- _Exercise aim_
Keep every line in which "tests" occurs and drop the rest of the data.

- _Task inputs_
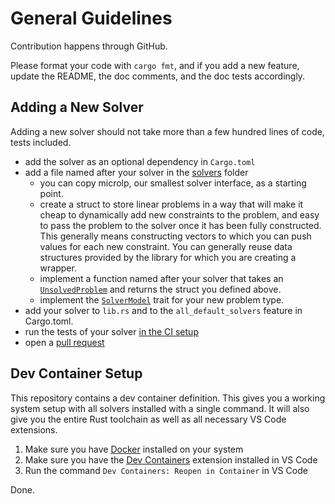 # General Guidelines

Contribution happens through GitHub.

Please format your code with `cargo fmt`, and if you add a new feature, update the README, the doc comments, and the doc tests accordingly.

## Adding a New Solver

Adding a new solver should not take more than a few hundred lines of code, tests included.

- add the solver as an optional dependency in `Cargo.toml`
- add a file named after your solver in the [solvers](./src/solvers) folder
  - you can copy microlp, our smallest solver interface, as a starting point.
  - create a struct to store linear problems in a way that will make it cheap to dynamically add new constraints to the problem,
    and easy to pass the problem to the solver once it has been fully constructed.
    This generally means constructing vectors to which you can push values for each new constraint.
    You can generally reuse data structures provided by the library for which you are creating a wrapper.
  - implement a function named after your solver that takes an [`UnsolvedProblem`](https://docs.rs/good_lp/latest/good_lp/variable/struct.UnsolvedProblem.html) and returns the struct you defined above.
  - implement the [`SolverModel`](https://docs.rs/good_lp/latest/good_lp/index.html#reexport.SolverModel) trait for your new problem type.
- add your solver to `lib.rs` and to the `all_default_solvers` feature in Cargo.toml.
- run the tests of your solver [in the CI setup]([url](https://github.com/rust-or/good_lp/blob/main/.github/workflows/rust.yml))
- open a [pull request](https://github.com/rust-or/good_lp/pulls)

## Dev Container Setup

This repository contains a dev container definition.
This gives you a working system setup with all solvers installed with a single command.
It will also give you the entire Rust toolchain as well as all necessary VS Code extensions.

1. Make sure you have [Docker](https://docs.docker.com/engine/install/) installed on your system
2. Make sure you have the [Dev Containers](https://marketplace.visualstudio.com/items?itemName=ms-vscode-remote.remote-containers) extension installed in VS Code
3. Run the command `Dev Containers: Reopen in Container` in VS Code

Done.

- _Solved exercise_
Please format your code with `cargo fmt`, and if you add a new feature, update the README, the doc comments, and the doc tests accordingly.
Adding a new solver should not take more than a few hundred lines of code, tests included.
- run the tests of your solver [in the CI setup]([url](https://github.com/rust-or/good_lp/blob/main/.github/workflows/rust.yml))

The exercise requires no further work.